Expressed in discrete-time forms, Equations (1) and (2) can be rewritten as:

$$v_{\alpha ,\beta }(k)=r_s{i}_{\alpha ,\beta }(k)+L_q\frac{i_{\alpha ,\beta }(k)-i_{\alpha ,\beta }(k-1)}{T_s}+E_{\alpha ,\beta }(k)$$

(3)

where T_s is the sampling period, and k stands for the (k)th sampling. Following Equation (3) with some manipulations, one can get the kth and (k + 1)th stator currents as follows:

$$i_{\alpha ,\beta }(k)=\frac{L_s{i}_{\alpha ,\beta }(k-1)+T_s{v}_{\alpha ,\beta }(k)-T_s{E}_{\alpha ,\beta }(k)}{r_s{T}_s+L_q}$$

(4)

$$i_{\alpha ,\beta }(k+1)=\frac{L_s{i}_{\alpha ,\beta }(k)+T_s{v}_{\alpha ,\beta }(k+1)-T_s{E}_{\alpha ,\beta }(k+1)}{r_s{T}_s+L_q}$$

(5)

The kth back EMF can be estimated by

$${\widehat{E}}_{\alpha ,\beta }\left(k\right)=v_{\alpha ,\beta }\left(k\right)+\frac{L_q}{T_s}{i}_{\alpha ,\beta }\left(k-1\right)-\frac{r_s{T}_s+L_q}{T_s}{i}_{\alpha ,\beta }\left(k\right)$$

(6)

where the hat “^” refers to the estimated counterpart. Assume the sampling period is short enough, the (k + 2)th back EMF can be approximated by the kth estimated value, i.e.,

$$E_{\alpha ,\beta }(k+2)\approx {\widehat{E}}_{\alpha ,\beta }(k)$$

(7)

According to Equations (4)–(7), the prediction of the (k + 2)th sampled current under the switching state S_i can be calculated by

$${i_{\alpha ,\beta }^p\left(k+2\right)|}_{S_i}=\frac{{L_s{i}_{\alpha ,\beta }\left(k+1\right)+T_s{v}_{\alpha ,\beta }\left(k+2\right)|}_{S_i}-T_s{\widehat{E}}_{\alpha ,\beta }\left(k\right)}{r_s{T}_s+L_q}$$

(8)

where the superscript “p” denotes prediction, and S_i belongs to {S₀, …, S₆}. Next, a cost function is defined as

$${g|}_{S_i}=\left|i_{\alpha }^{*}\left(k\right)-{i_{\alpha }^p\left(k+2\right)|}_{S_i}\right|+\left|i_{\beta }^{*}\left(k\right)-{i_{\beta }^p\left(k+2\right)|}_{S_i}\right|$$

(9)

where the superscript “*” represents the reference value. The switching criterion is set as selection of the state S_g that yields the minimum cost value, that is

$${g|}_{S_g\in \left\{S_0,\dots ,S_6\right\}}=\min \left\{{g|}_{S_0},\dots ,{g|}_{S_6}\right\}$$

(10)

The switching status S_g will be outputted to the inverter in the next sampling period completing the MPCC design. More details can be found in [22].

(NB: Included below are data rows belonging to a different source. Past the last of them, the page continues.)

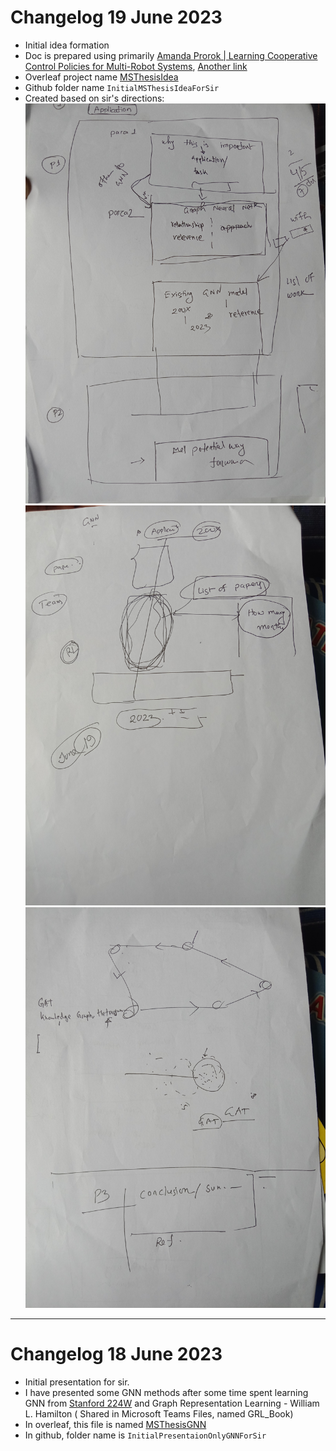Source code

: # Changelog 19 June 2023

- Initial idea formation
- Doc is prepared using primarily [Amanda Prorok | Learning Cooperative Control Policies for Multi-Robot Systems](https://www.youtube.com/live/ET33IvlTNAs?feature=share), [Another link](https://www.youtube.com/watch?v=ET33IvlTNAs&ab_channel=AirLab)
- Overleaf project name [MSThesisIdea](https://www.overleaf.com/9885665268vcctscsjybvf)
- Github folder name `InitialMSThesisIdeaForSir`
- Created based on sir's directions:
![](READMEAssets/SirsDirectionIdeaMSThesis1.jpg)
![](READMEAssets/SirsDirectionIdeaMSThesis2.jpg)
![](READMEAssets/SirsDirectionIdeaMSThesis3.jpg)

<hr>

# Changelog 18 June 2023
- Initial presentation for sir.
- I have presented some GNN methods after some time spent learning GNN from [Stanford 224W](https://www.youtube.com/playlist?list=PLoROMvodv4rPLKxIpqhjhPgdQy7imNkDn) and Graph Representation Learning - William L. Hamilton ( Shared in Microsoft Teams Files, named GRL_Book)
- In overleaf, this file is named [MSThesisGNN](https://www.overleaf.com/7849464191czwzdphhvnkx)
- In github, folder name is `InitialPresentaionOnlyGNNForSir`
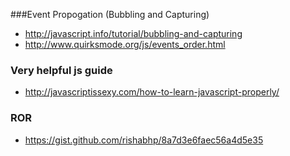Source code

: ###Event Propogation (Bubbling and Capturing)
* http://javascript.info/tutorial/bubbling-and-capturing
* http://www.quirksmode.org/js/events_order.html

### Very helpful js guide
* http://javascriptissexy.com/how-to-learn-javascript-properly/

### ROR
* https://gist.github.com/rishabhp/8a7d3e6faec56a4d5e35
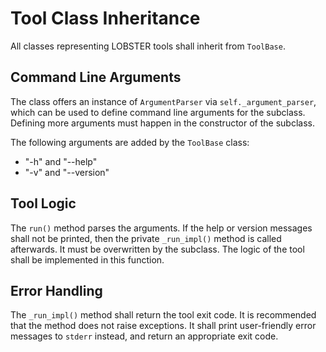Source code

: # Tool Class Inheritance

All classes representing LOBSTER tools shall inherit from `ToolBase`.

## Command Line Arguments
The class offers an instance of `ArgumentParser` via `self._argument_parser`,
which can be used to define command line arguments for the subclass.
Defining more arguments must happen in the constructor of the subclass.

The following arguments are added by the `ToolBase` class:
- "-h" and "--help"
- "-v" and "--version"

## Tool Logic
The `run()` method parses the arguments.
If the help or version messages shall not be printed,
then the private `_run_impl()` method is called afterwards.
It must be overwritten by the subclass.
The logic of the tool shall be implemented in this function.

## Error Handling
The `_run_impl()` method shall return the tool exit code.
It is recommended that the method does not raise exceptions.
It shall print user-friendly error messages to `stderr` instead,
and return an appropriate exit code.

3. Single-Voltage-Vector Model-Free Predictive Current Control (SVV-MFPCC)

During the application of the (k − 1)th, (k)th, and (k + 1)th switching states, designated as S_k−1, S_k, and S_k+1, the corresponding current differences can be calculated by the following equations:

$$\mathsf{\Delta }{i_{\alpha ,\beta }|}_{S_{k-1}}={i_{\alpha ,\beta }\left(k\right)|}_{S_{k-1}}-{i_{\alpha ,\beta }\left(k-1\right)|}_{S_{k-2}}$$

(11)

$$\mathsf{\Delta }{i_{\alpha ,\beta }|}_{S_k}={i_{\alpha ,\beta }\left(k+1\right)|}_{S_k}-{i_{\alpha ,\beta }\left(k\right)|}_{S_{k-1}}$$

(12)

$$\mathsf{\Delta }{i_{\alpha ,\beta }|}_{S_{k+1}}={i_{\alpha ,\beta }\left(k+2\right)|}_{S_{k+1}}-{i_{\alpha ,\beta }\left(k+1\right)|}_{S_k}$$

(13)

Based on Equations (12) and (13), the (k + 2)th sampled current under the switching state S_j can be expressed as

$$i_{\alpha ,\beta }\left(k+2\right){|}_{S_j}=i_{\alpha ,\beta }\left(k\right){|}_{S_{k-1}}+\mathsf{\Delta }{i}_{\alpha ,\beta }{|}_{S_k}+\mathsf{\Delta }{i}_{\alpha ,\beta }{|}_{S_j=S_{k+1}}$$

(14)

Assume that the sampling frequency is high enough, the stator current difference can be replaced by its previous value under the same switching state, i.e.,

$$\mathsf{\Delta }{i}_{\alpha ,\beta }{|}_{S_k}\approx \mathsf{\Delta }{i}_{\alpha ,\beta ,pre}{|}_{S_i=S_k},\hspace{1em}i\in \{0,\dots ,6\}$$

(15)

$$\mathsf{\Delta }{i}_{\alpha ,\beta }{|}_{S_{k+1}}\approx \mathsf{\Delta }{i}_{\alpha ,\beta ,pre}{|}_{S_j=S_{k+1}},\hspace{1em}j\in \{0,\dots ,6\}$$

(16)

where the subscript “pre” denotes previous value. Using Equations (15) and (16), one can calculate the predicted current of Equation (14) via

$$i_{\alpha ,\beta }^p\left(k+2\right){|}_{S_j}=i_{\alpha ,\beta }\left(k\right){|}_{S_k}+\mathsf{\Delta }{i}_{\alpha ,\beta ,pre}{|}_{S_k}+\mathsf{\Delta }{i}_{\alpha ,\beta ,pre}{|}_{S_j=S_{k+1}}$$

(17)

Based on Equation (17), one can get seven cost values under the seven switching states. The switching state yielding minimum cost value will then be applied to the inverter in the next sampling period. More details can be found in [22].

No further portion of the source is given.